Constructed Wetland – A shallow vegetated pool that helps filter nutrients, especially nitrate, and control flooding. In addition to removing nutrients, wetlands provide habitat, recharge groundwater, reduce flooding downstream by storing runoff and can provide recreational opportunities.

No-Till and Strip-Till – This is the process of leaving soil and crop residue undisturbed between harvest and planting, other than nutrient injection. No-till farming significantly reduces soil disturbance, which reduces soil erosion, builds soil organic matter, improves soil health and helps reduce phosphorus entering waterways. Strip-till farming is a modified form of no-till, where tillage is limited to a narrow zone in which next year’s crop will be planted. Like no-till farming, strip-tillage benefits include reduced soil erosion, increased soil organic matter and reduced phosphorus entering waterways.

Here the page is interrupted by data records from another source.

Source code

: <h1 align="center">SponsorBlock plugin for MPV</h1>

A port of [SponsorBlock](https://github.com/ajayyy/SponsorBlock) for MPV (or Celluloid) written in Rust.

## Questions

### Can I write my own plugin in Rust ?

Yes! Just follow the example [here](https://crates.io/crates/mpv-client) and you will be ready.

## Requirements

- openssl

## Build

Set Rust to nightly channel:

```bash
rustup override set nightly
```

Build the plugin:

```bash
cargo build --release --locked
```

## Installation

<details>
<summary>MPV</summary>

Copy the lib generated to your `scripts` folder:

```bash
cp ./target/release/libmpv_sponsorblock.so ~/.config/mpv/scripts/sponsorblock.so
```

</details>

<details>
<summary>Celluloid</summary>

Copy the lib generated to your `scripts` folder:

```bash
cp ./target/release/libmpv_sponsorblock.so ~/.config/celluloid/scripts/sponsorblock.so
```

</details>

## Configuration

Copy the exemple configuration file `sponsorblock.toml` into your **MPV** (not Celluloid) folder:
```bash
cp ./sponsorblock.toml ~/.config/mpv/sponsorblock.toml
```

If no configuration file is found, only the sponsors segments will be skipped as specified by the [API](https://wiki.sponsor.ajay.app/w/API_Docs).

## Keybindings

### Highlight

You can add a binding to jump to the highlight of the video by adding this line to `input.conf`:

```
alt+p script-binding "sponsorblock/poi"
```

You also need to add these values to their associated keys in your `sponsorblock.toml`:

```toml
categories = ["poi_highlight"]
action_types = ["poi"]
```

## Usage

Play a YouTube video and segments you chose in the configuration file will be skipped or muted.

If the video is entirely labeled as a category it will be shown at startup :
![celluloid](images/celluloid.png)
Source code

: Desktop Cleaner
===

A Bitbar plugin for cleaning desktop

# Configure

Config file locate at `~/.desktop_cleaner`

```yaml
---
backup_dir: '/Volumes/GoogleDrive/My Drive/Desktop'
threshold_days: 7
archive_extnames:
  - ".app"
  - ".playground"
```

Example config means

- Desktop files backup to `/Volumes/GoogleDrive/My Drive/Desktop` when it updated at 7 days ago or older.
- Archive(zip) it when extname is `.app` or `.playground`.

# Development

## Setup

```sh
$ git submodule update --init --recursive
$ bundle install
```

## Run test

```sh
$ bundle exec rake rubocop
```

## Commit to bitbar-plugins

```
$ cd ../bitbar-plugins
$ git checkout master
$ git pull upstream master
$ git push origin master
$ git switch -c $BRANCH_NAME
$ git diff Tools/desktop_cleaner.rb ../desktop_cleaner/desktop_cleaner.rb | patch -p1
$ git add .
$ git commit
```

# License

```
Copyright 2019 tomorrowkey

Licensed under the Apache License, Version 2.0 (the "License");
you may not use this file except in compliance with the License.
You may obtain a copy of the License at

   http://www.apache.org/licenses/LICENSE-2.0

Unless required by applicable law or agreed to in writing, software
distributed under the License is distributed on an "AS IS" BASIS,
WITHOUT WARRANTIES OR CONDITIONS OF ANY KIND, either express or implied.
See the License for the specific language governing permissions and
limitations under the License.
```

Extended Crop Rotation – A planting cycle of different crops, such as grasses, legumes or small grains along with corn and soybeans to help improve soil health and decrease insect and disease pressure. The practice can help improve water quality by extending the number of months the soil is covered with actively growing plants. Economics have driven most producers toward row crop agriculture (corn-soybean rotations or continuous corn). An extended crop rotation that includes small grains and forages can help improve water quality and be economically competitive for producers.